How does it work? | Search engine

How does it work? | Search engine


The first computer program for searching the Internet was Archie, created in 1990 by students from Montreal. She downloaded a list of all files from all FTP servers and build a database that you can search for file names. The first full-text search engine was “WebCrawler”, launched in 1994 and indexing resources by using robot. It allows users to search for any words located on any web page. In 1998, Larry page and Sergey Brin created the Google search engine based on their project BackRub. Their innovation was the introduction of its own PageRank algorithm, rank a web page based on the number of hyperlinks to them. Search taking into account morphology of Russian was introduced in ‘ 96 on a search engine, Altavista, was launched Rambler and Aport. And in September ‘ 97 was opened the search engine Yandex. How does the search engine — this is in the news today.

Initially, the search robot to obtain the content and the indexer to generate a searchable index. The search robot or “crawler” is a program that automatically goes through all the links found on the page and highlights them. Based on a pre-determined list of addresses, it searches for new documents, not yet known to the search engine. Found a new page is analyzed by search system for further indexing. This deals with a special module is the indexer, which pre-divides the page into parts by applying lexical and morphological algorithms. Data about web pages are stored in index database. The index allows you to quickly find information in response to user requests.

Search engine, in turn, works with the indexer. When a user enters a query into a search engine, it checks its index and provides a list of the most suitable web pages.
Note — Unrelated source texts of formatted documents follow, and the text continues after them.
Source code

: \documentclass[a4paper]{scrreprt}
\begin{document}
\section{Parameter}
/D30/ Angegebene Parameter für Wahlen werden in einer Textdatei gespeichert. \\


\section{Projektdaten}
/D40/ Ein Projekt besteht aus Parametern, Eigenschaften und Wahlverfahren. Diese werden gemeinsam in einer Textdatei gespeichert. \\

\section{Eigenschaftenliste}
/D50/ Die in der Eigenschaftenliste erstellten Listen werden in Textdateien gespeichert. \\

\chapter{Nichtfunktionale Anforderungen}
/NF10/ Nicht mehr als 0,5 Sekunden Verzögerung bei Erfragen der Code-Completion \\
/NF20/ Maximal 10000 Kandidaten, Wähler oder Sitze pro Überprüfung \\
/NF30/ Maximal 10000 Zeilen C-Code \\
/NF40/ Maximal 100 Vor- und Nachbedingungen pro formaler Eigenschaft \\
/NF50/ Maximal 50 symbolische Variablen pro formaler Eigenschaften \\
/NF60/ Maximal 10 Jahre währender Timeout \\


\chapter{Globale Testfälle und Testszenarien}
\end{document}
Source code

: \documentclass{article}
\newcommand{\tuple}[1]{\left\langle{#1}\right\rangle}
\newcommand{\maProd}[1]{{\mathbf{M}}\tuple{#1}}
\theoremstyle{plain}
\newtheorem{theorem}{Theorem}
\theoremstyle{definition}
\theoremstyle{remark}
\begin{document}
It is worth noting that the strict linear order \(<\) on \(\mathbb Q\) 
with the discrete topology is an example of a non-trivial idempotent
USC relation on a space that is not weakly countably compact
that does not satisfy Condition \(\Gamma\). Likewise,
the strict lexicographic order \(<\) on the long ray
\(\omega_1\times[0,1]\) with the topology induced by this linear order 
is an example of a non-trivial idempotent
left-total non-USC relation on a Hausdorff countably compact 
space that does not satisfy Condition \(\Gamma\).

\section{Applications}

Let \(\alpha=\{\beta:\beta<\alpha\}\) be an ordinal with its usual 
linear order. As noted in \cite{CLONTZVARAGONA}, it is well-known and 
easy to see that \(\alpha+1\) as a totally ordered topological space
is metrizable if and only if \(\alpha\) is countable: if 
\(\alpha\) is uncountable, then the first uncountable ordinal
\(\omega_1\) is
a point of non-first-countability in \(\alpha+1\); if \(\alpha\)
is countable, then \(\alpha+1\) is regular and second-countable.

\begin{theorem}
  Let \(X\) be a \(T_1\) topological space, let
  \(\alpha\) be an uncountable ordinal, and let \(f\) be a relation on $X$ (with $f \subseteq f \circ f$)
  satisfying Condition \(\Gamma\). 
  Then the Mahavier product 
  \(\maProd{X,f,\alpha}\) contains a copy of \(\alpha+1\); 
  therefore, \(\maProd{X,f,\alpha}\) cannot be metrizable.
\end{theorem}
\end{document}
Analysis of the request begins with the definition of the language, as one and the same word in different languages can mean different things. Therefore, the system draws attention to the alphabet and language of the user interface. Then the search moves on to morphology and determines which parts of speech are written speech. It allows to find documents containing different forms of the same words. Also, the search engine identifies query items geographical names, names of people, names of organizations, and to consider all possible options, complements the request for a new wording with the same meaning. In addition, the search engine automatically expands or displays the results as erroneous and corrected queries.

Most search engines uses ranking methods and machine learning to deduce at the beginning of the list of the “best” results.

In the advanced search engines of the neural network transforms the search queries and the titles of the web pages into groups of numbers and semantic vectors. They can be compared with each other and give more accurate results.

There are search algorithms that compare the vectors of queries and web pages entirely — and not only their headers. This allows the system to understand the meaning of pages and right to take them, when people describe a search in your own words. For this neural network converts the text of the pages in the semantic vectors in advance at the stage of indexing. And when a person asks the query, the algorithm compares the query vector with the already known vectors of the pages.